__Problem details__. In the records below, begin at the line containing "- Live Site" and end at the line containing "- How to use"; quote every line in that span exactly, including both boundary lines, and no others.

__Study material__.
*** Block opens ***
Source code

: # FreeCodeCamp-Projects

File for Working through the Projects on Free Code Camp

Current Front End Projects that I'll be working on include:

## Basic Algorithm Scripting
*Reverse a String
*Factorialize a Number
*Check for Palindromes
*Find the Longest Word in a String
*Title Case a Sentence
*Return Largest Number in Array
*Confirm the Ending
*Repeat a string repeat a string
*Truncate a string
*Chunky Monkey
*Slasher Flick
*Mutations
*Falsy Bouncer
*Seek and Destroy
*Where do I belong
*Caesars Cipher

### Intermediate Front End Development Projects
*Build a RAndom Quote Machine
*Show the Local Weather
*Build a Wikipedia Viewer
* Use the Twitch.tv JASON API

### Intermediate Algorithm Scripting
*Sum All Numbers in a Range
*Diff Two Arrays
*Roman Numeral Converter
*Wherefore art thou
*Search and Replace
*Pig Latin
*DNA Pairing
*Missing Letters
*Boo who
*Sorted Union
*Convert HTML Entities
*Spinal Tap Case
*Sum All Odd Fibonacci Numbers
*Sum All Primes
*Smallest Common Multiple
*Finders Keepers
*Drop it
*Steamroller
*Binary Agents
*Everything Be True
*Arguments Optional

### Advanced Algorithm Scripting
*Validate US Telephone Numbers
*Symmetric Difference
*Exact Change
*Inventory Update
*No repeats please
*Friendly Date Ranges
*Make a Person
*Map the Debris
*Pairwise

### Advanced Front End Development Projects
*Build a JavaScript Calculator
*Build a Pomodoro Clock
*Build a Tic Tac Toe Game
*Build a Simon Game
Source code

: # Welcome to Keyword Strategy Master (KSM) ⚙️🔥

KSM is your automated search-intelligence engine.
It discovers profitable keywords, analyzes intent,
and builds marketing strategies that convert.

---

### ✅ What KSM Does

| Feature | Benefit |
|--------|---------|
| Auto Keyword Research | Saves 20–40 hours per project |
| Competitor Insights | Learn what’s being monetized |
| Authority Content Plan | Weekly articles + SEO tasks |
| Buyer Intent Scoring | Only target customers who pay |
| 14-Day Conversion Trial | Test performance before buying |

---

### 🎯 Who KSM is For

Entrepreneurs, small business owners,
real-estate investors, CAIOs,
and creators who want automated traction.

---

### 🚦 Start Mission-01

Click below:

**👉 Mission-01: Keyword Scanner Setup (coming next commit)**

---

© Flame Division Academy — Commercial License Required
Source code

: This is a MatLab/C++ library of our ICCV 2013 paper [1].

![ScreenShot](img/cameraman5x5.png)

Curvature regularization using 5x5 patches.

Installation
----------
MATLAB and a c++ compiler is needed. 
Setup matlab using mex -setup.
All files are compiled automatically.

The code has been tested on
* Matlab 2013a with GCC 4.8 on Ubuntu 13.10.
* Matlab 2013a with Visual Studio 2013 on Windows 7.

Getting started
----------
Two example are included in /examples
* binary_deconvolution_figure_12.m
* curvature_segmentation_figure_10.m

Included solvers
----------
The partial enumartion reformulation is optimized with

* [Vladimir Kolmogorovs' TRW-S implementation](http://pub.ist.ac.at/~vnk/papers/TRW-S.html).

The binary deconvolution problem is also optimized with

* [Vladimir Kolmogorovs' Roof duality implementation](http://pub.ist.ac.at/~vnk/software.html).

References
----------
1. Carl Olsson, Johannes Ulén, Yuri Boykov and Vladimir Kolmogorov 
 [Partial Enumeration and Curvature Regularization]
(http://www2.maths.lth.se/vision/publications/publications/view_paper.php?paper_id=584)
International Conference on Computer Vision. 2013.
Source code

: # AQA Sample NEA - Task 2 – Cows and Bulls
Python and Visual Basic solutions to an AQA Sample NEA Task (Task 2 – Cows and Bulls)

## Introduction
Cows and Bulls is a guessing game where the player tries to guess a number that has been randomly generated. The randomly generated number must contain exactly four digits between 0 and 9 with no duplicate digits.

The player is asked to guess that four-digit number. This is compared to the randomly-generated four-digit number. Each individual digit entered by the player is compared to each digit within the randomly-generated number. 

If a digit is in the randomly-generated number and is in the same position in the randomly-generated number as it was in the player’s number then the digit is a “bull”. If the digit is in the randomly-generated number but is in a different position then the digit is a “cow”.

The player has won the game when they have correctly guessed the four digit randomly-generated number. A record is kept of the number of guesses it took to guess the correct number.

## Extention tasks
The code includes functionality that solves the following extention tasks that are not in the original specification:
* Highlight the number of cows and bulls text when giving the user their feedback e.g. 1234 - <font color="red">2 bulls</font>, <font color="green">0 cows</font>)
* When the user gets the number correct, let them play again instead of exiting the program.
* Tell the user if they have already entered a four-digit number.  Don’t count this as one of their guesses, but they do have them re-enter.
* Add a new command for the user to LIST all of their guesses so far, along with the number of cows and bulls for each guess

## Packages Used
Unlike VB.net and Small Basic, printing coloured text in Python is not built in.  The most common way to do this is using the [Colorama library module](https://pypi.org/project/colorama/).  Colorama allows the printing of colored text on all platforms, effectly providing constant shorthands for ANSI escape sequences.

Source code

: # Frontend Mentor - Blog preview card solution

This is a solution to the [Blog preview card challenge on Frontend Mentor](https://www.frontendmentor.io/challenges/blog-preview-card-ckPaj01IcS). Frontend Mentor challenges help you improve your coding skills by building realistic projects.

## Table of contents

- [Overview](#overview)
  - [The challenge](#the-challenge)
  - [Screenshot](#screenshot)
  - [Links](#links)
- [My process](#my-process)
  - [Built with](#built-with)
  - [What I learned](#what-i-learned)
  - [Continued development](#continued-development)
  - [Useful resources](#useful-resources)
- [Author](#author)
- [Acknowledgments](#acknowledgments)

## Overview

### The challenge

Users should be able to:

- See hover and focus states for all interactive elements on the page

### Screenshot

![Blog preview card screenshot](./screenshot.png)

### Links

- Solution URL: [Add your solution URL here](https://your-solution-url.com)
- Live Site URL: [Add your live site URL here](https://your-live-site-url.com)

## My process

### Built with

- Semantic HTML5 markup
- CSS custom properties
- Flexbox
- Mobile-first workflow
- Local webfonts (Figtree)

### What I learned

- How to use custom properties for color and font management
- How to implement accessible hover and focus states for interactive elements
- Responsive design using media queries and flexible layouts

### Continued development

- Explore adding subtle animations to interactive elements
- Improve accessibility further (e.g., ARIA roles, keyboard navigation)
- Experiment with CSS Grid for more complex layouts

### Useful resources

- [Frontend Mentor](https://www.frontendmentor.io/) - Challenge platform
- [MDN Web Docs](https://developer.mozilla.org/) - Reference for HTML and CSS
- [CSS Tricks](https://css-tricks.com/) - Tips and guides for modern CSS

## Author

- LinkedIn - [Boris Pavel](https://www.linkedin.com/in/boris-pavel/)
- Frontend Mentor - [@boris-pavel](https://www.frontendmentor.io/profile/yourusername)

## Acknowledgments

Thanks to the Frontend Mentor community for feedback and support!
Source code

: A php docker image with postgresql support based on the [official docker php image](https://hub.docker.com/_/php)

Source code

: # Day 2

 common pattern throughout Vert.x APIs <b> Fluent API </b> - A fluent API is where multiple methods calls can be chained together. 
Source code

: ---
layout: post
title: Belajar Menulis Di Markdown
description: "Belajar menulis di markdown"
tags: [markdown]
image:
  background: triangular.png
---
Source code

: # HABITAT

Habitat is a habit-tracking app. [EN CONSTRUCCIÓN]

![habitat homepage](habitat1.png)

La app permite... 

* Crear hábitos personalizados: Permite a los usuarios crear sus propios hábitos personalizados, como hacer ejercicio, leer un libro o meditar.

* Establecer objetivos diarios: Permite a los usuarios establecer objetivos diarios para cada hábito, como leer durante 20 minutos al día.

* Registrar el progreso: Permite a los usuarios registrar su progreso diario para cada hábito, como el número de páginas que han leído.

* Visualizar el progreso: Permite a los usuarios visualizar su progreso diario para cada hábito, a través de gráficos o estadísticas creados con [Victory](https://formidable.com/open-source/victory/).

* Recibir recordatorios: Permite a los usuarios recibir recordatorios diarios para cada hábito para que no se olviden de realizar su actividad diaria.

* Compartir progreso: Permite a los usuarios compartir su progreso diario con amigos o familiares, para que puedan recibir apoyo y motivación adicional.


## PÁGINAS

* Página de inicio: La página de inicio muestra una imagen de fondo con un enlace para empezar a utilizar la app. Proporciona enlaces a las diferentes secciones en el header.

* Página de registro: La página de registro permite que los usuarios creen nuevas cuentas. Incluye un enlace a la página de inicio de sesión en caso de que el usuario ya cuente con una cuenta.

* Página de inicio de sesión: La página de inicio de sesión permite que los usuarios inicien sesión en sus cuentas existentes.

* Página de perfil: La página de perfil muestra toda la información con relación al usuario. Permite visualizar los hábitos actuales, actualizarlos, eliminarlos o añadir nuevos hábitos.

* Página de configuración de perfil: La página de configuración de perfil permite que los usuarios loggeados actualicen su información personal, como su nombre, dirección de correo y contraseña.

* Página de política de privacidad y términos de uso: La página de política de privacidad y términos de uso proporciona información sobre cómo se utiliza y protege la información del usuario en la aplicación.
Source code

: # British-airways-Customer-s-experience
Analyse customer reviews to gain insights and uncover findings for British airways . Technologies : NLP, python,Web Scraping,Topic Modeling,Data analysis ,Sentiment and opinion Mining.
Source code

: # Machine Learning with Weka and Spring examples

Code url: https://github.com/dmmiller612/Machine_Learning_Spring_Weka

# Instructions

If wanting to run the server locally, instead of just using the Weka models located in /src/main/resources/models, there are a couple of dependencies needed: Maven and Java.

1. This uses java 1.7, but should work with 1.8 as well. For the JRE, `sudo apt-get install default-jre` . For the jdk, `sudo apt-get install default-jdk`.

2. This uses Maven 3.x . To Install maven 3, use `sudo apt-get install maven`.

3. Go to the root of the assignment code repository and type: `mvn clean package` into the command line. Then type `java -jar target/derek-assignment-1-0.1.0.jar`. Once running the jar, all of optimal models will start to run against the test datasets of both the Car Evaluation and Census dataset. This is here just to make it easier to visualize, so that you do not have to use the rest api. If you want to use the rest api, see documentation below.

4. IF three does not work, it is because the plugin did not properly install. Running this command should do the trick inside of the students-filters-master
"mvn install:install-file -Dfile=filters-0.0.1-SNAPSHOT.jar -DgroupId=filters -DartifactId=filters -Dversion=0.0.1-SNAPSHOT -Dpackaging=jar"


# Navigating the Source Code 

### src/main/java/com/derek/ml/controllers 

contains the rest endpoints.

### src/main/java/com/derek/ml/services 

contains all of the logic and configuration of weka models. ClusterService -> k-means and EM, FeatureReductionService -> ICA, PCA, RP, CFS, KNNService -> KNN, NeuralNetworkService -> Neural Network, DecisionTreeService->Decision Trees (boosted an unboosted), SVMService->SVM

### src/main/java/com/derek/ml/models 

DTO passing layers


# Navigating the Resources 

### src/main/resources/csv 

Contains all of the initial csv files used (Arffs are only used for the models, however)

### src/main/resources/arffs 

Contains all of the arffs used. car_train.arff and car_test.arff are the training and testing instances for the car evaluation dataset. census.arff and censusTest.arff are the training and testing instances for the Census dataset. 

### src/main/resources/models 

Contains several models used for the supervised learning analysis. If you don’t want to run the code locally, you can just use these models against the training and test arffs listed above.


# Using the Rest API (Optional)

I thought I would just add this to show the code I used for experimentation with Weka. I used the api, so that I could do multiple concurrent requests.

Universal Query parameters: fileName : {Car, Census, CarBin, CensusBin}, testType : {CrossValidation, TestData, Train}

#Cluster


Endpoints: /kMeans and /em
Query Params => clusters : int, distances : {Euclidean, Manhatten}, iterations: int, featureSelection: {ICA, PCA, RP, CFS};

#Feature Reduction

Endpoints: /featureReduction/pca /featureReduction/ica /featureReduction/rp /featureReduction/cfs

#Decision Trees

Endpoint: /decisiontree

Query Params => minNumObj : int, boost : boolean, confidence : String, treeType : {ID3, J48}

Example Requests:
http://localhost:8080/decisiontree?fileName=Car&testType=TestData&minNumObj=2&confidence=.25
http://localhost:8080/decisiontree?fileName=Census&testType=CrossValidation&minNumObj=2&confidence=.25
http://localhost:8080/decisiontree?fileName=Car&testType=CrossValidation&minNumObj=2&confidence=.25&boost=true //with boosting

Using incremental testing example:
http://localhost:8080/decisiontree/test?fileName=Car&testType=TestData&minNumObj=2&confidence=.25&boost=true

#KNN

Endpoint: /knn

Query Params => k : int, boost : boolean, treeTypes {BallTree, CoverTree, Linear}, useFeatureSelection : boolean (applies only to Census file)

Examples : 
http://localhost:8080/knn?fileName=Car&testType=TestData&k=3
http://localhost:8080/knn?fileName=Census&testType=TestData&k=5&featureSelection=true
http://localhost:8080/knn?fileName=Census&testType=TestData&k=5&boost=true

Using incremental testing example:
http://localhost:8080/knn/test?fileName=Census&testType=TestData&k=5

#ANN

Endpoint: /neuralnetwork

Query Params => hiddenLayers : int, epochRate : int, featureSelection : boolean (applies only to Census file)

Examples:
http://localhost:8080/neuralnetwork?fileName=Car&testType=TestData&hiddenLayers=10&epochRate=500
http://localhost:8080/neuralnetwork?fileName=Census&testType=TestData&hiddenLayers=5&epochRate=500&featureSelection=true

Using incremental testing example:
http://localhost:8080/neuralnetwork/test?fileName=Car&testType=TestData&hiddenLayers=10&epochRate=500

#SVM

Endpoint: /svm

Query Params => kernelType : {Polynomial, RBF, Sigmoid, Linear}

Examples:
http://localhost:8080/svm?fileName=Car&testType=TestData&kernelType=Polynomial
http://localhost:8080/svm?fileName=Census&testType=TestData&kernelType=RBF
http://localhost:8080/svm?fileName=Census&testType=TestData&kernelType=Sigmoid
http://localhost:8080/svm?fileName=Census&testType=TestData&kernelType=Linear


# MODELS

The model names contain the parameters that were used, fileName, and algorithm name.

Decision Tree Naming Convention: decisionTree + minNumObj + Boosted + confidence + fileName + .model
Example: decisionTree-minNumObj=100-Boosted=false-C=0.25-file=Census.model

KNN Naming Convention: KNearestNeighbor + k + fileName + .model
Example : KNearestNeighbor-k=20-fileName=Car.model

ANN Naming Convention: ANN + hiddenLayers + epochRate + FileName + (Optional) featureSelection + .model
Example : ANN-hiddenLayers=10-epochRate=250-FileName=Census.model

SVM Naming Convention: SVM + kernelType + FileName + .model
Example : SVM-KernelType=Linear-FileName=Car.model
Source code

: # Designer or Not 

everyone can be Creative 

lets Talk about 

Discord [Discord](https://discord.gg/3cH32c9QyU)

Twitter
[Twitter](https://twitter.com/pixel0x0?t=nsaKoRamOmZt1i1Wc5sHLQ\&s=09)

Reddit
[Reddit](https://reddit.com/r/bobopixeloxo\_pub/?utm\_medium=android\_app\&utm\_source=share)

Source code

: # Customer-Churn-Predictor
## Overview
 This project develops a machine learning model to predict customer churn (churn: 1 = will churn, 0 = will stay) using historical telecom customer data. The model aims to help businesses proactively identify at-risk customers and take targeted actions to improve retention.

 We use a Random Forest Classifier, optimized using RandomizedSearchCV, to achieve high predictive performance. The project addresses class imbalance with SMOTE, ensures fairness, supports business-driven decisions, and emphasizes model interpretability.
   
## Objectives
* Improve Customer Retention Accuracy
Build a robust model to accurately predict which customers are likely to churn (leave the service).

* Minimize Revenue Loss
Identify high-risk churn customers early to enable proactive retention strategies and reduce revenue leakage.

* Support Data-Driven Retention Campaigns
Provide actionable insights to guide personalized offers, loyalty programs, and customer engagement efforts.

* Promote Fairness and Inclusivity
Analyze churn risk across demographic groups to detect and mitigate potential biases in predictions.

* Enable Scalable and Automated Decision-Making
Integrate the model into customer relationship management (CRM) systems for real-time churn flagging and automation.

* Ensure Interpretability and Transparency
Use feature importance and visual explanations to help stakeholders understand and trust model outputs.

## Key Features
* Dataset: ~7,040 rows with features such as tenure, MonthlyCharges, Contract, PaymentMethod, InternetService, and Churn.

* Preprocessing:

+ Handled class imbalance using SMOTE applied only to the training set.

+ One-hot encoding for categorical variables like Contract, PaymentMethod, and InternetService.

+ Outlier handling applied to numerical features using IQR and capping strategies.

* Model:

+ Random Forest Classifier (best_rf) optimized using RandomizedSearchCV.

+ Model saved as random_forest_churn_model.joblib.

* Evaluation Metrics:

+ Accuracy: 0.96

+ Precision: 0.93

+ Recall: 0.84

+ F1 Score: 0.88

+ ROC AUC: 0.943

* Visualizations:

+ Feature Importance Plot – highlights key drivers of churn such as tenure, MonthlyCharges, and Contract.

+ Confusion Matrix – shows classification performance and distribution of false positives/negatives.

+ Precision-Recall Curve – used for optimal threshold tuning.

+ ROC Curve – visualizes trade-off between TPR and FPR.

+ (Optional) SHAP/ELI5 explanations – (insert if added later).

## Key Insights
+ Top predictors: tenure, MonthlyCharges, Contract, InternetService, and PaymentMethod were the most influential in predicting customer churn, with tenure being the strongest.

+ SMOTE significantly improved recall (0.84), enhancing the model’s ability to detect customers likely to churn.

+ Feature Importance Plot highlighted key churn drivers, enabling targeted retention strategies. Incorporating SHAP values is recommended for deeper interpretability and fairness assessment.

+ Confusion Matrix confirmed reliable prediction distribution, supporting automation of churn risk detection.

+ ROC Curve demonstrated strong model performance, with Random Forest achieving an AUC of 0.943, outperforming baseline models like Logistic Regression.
*** Block closes ***
__Answer for the task__.
- Live Site URL: [Add your live site URL here](https://your-live-site-url.com)

## My process

### Built with

- Semantic HTML5 markup
- CSS custom properties
- Flexbox
- Mobile-first workflow
- Local webfonts (Figtree)

### What I learned

- How to use custom properties for color and font management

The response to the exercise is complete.